Homeschooling—that is, parent-led home-based education—is an age-old traditional educational practice that a decade ago appeared to be cutting-edge and “alternative” but is now bordering on “mainstream” in the United States. There are about 2.4 million home-educated students in the United States, and it appears the homeschool population is continuing to grow (at an estimated 2% to 8% per annum over the past few years) (Ray, 2011). It may be the fastest-growing form of education in the United States. Home-based education has also been growing around the world in many other nations (e.g., Australia, Canada, Hungary, Japan, Kenya, and the United Kingdom).

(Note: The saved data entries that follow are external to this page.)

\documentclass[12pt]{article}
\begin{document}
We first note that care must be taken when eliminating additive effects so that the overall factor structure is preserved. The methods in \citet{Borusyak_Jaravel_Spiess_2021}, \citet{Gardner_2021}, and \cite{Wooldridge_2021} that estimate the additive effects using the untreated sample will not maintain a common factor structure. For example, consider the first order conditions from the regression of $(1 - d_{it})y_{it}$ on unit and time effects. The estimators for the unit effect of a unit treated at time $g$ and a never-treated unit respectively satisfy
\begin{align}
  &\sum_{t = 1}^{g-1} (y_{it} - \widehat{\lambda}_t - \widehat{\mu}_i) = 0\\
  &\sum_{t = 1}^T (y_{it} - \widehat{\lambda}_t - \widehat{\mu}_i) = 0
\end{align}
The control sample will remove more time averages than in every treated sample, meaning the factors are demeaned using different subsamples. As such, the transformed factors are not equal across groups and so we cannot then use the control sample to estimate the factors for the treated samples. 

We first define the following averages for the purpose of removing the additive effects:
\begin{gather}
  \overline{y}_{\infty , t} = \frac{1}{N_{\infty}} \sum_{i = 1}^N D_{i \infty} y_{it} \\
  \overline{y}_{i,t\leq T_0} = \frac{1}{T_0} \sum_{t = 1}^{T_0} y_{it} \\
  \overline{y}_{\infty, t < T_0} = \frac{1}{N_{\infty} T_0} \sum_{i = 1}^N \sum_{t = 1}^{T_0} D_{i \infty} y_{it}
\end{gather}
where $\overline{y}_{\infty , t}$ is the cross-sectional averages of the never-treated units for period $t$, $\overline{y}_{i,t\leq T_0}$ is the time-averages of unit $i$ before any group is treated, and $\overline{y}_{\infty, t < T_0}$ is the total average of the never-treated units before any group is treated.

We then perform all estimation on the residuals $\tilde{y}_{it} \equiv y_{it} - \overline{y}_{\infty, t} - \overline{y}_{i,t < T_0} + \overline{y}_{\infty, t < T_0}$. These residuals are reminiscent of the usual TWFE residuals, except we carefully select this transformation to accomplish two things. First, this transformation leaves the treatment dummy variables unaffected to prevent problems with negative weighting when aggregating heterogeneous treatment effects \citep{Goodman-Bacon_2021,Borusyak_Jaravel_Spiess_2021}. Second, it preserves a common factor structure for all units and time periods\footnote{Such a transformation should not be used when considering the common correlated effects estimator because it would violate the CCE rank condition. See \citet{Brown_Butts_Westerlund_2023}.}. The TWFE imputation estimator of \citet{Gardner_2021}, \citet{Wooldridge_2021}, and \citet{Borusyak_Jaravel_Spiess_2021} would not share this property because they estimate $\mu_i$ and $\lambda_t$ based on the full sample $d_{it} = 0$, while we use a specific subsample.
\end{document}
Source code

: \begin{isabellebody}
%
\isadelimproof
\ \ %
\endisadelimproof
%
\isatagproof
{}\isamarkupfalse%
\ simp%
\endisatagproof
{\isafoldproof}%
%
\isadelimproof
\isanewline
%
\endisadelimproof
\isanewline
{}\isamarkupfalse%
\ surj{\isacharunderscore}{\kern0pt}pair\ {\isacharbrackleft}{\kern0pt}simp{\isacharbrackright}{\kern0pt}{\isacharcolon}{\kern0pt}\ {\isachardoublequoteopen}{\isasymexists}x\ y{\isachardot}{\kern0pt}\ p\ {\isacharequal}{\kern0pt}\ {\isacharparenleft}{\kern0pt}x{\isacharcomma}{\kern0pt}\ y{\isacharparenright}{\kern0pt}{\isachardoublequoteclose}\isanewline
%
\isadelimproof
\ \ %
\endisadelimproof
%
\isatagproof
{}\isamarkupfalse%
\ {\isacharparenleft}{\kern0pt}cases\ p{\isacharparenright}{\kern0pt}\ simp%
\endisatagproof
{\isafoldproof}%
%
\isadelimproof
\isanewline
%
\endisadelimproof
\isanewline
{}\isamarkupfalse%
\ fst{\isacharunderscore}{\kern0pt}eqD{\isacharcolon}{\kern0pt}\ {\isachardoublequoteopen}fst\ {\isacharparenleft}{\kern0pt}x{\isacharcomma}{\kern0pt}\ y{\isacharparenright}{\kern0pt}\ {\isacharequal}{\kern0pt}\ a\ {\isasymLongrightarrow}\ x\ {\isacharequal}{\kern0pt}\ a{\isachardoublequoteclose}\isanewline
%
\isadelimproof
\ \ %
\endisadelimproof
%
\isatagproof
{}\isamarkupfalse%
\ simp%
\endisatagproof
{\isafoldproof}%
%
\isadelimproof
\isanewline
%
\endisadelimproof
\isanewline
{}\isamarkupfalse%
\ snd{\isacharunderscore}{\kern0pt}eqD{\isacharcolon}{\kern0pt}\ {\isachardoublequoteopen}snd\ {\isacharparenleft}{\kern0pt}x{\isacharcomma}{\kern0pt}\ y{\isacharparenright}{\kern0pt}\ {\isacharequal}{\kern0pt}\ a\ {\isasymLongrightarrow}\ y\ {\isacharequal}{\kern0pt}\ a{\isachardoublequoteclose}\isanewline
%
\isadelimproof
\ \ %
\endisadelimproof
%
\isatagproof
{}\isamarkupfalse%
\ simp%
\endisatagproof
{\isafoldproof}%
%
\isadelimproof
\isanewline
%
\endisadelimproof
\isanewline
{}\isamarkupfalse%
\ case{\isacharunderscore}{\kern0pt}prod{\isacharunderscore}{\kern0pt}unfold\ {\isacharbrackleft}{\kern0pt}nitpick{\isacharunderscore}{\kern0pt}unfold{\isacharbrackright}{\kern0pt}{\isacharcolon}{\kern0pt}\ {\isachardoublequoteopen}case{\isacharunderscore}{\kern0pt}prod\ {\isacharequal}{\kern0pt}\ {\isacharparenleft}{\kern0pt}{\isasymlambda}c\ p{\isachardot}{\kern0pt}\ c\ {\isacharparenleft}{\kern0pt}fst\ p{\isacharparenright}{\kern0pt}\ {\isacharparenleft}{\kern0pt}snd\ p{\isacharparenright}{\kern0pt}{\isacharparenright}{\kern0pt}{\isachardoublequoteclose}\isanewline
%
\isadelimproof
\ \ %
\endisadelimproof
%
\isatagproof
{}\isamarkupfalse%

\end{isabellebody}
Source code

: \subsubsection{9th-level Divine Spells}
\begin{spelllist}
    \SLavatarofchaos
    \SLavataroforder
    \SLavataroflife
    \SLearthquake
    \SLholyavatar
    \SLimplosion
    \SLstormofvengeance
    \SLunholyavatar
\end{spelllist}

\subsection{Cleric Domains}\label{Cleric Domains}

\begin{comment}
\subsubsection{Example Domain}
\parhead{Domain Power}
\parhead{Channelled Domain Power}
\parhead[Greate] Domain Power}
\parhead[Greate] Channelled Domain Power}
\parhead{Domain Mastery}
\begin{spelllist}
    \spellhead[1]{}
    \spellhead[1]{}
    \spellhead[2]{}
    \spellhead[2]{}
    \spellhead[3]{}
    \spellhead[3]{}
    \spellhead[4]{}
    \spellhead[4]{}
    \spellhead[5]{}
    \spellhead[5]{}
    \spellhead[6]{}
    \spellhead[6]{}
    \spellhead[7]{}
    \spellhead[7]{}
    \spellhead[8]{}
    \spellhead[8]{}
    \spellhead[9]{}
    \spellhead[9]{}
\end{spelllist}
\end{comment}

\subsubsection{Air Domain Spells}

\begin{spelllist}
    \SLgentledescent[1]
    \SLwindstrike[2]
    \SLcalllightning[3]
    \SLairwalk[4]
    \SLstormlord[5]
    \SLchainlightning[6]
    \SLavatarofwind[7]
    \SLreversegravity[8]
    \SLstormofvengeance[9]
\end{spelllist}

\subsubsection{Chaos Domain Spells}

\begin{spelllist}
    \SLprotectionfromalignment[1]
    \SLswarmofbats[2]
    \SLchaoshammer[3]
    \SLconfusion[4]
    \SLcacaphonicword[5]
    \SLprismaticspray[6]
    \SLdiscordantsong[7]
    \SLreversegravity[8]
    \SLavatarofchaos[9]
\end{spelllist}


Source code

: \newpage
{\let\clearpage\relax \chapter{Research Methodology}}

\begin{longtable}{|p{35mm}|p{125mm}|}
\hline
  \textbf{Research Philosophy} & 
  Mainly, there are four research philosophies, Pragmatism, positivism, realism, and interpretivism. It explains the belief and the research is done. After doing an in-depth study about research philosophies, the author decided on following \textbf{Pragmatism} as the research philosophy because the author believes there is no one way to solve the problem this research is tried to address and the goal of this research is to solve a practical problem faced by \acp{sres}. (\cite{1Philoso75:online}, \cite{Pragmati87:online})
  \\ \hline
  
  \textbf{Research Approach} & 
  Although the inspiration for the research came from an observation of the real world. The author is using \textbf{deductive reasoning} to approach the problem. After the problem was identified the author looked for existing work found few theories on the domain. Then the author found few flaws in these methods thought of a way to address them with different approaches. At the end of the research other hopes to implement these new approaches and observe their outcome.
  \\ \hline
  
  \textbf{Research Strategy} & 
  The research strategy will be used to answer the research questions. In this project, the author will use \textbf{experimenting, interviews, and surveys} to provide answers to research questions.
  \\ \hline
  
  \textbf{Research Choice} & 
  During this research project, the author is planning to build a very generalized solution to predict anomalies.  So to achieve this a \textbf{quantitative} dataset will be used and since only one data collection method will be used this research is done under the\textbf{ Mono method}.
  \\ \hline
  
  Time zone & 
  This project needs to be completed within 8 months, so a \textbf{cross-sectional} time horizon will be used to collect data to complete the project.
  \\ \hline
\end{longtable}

Reasons for Home Educating
• Most parents and youth decide to homeschool for more than one reason.
• The most common reasons given for choosing home-based education are the following:
• customize or individualize the curriculum and learning environment for each child,
• accomplish more academically than in schools,
• use pedagogical approaches other than those typical in institutional schools,
• enhance family relationships between children and parents and among siblings,
• provide guided and reasoned social interactions with youthful peers and adults,
• provide a safer environment for children and youth, because of physical violence, drugs and alcohol, psychological abuse, and improper and unhealthy sexuality associated with institutional schools, and
• teach and impart a particular set of values, beliefs, and worldview to children and youth.
• The home-educated score, on average, is 15 to 30 percentile points above public-school students on standardized academic achievement tests. A 2015 study found Black homeschool students to be scoring 23 to 42 percentile points above Black public-school students. (Ray, 2015)
• Homeschool students score above average on achievement tests regardless of their parents’ level of education, their family’s household income or whether their parents were ever certified teachers.
• Degree of state control and regulation of homeschooling is not related to academic achievement.
• There is sound reason to believe homeschooling is a cause of this relatively high academic achievement.
• Home-educated students typically score above average on the SAT and ACT tests and are increasingly being actively recruited by colleges.
Social, Emotional, and Psychological Development
• The home-educated are doing well, typically above average, on measures of social, emotional, and psychological development. Research measures include peer interaction, self-concept, leadership skills, family cohesion, participation in community service, and self- esteem.
• Homeschool students are regularly engaged in social and educational activities outside their homes and with people other than their nuclear-family members. They are commonly involved in activities such as field trips, scouting, 4-H, political drives, church ministry, sports teams, and community volunteer work
Homeschooling in Connecticut
• CT General Statute 10-184 mandates that parents have the primary responsibility to care for and instruct their children, unless they arrange to provide for such instruction elsewhere (school).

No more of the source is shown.